Mixing enhancement in crisscross micromixer using aperiodic electrokinetic perturbing flows

Abstract

A novel method is proposed for enhancing the mixing performance in a crisscross micromixer by means of aperiodic time-varying electrokinetic perturbing flows. In the proposed approach, the aperiodic oscillating source used to modulate the perturbing electric potential is derived using the Sprott system. The effects of the perturbation conditions and micromixer geometry parameters on the fluid flow characteristics and mixing performance are analyzed by means of numerical simulations. The results show that irregularly-alternating flow recirculation structures are induced within the lateral channels of the micromixer, which cause a repeated stretching and folding of the species streams in the main channel and enhance the mixing performance as a result. It is shown that an effective improvement in the mixing performance can be obtained through a suitable specification of the scaling factor in the Sprott system. Furthermore, it is shown that the mixing performance can be further enhanced by assigning suitable values to the micromixer geometry parameters or by reducing the ratio of the main channel flow velocity to the lateral channel flow velocity.

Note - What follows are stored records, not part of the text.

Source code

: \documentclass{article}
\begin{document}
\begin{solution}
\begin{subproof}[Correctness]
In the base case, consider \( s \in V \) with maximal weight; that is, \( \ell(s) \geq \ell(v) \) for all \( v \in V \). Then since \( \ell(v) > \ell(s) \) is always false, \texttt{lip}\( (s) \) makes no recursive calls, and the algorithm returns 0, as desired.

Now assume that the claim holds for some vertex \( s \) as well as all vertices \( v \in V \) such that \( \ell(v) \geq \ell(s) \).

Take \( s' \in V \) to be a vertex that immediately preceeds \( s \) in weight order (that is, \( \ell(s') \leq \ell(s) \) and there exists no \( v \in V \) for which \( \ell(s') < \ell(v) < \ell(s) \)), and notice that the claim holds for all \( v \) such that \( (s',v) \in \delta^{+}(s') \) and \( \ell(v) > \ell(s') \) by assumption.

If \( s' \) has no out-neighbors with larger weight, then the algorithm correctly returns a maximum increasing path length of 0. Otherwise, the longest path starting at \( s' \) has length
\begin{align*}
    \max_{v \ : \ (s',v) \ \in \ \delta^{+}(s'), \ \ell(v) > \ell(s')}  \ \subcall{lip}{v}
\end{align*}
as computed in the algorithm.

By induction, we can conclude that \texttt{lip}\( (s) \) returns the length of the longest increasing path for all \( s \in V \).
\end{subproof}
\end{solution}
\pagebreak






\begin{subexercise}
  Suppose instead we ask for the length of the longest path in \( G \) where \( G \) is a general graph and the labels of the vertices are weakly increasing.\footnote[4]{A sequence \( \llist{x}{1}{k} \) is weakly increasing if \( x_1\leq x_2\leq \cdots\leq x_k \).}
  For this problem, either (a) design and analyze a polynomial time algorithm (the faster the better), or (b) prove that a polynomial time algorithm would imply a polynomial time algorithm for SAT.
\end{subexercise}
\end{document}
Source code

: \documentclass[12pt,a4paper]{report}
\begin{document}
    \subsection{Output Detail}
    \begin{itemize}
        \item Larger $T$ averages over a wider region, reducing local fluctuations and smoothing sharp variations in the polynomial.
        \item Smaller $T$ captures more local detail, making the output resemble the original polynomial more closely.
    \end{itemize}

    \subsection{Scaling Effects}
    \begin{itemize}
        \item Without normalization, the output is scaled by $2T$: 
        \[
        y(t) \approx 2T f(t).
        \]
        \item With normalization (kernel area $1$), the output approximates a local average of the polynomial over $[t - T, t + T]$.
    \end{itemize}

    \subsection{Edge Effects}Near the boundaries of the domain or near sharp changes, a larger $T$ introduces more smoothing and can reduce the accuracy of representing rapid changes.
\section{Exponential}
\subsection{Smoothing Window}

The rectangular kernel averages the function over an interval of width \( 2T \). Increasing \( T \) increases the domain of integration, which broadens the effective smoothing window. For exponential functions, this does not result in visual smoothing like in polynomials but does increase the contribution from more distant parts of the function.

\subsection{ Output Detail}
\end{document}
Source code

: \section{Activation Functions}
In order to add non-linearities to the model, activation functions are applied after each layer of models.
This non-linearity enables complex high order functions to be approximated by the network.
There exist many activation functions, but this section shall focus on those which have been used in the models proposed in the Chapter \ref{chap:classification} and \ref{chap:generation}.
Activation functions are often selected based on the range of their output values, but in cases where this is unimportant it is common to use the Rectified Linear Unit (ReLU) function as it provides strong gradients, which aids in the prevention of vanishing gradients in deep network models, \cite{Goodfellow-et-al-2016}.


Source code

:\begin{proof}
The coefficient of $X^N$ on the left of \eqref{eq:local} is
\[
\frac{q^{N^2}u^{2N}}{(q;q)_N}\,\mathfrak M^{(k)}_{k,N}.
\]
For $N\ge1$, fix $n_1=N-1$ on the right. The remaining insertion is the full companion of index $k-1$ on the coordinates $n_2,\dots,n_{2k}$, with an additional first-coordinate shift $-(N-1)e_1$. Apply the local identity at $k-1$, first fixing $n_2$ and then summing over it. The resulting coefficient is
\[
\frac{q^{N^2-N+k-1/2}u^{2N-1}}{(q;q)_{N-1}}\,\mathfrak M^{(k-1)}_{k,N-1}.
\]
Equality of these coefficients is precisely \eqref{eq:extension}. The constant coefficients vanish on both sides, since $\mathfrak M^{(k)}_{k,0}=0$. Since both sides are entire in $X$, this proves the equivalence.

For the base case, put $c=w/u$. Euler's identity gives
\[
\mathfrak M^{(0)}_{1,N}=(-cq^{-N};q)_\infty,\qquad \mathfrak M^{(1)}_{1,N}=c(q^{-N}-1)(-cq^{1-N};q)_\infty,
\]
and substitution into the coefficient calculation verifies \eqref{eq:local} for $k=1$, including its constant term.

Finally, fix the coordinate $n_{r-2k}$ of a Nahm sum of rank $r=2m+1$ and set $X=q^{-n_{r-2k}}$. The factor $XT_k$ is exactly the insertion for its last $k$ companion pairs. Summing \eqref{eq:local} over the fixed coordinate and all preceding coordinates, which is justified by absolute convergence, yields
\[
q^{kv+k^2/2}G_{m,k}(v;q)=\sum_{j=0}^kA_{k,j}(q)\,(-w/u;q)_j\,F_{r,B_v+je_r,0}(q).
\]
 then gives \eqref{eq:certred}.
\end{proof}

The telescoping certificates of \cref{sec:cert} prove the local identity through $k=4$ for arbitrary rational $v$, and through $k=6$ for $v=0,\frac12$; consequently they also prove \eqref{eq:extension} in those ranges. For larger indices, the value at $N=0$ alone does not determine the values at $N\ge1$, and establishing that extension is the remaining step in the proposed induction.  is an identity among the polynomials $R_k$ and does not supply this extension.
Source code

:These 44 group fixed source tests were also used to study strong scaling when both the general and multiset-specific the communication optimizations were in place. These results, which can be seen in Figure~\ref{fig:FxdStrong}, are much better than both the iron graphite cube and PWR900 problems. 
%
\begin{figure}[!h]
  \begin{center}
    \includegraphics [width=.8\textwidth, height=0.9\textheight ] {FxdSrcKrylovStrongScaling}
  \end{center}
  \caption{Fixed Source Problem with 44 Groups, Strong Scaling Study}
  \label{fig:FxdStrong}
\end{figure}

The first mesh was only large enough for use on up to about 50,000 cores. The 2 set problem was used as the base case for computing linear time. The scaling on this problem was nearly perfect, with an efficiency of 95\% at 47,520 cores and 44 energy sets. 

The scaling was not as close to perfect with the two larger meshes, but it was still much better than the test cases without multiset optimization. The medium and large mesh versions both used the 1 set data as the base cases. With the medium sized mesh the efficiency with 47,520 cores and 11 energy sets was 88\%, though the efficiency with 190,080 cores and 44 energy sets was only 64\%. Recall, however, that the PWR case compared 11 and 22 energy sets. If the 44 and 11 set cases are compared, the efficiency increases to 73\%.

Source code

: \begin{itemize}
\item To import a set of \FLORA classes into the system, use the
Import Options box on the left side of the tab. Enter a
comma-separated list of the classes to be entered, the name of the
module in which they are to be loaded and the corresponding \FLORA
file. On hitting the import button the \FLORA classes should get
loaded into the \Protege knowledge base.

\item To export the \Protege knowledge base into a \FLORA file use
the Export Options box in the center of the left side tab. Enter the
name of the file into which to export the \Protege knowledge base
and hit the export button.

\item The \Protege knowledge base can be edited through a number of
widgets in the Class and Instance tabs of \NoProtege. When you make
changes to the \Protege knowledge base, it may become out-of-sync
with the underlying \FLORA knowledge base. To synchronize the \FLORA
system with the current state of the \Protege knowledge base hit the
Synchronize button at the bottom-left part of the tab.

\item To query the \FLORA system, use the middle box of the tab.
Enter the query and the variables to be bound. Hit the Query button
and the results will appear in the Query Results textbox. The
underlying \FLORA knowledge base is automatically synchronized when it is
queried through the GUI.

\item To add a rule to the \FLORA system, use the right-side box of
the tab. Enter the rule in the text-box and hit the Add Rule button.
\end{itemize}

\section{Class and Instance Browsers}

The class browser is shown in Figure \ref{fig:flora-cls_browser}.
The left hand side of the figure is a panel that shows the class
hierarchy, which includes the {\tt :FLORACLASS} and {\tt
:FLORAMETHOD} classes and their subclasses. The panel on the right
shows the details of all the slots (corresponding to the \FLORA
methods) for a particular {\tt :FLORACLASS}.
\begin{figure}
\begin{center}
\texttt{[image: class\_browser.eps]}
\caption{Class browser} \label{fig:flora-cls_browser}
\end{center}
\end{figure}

Overall, the numerical results show that an average mixing efficiency of more than 90% can be obtained by specifying the scaling factor in the Sprott system as 7.5, the ratio of the main channel velocity to the lateral channel velocity as 0.25, the separation distance between the lateral channels as equal to half the width of the main channel, and the width of the lateral channels as equal to the width of the main channel.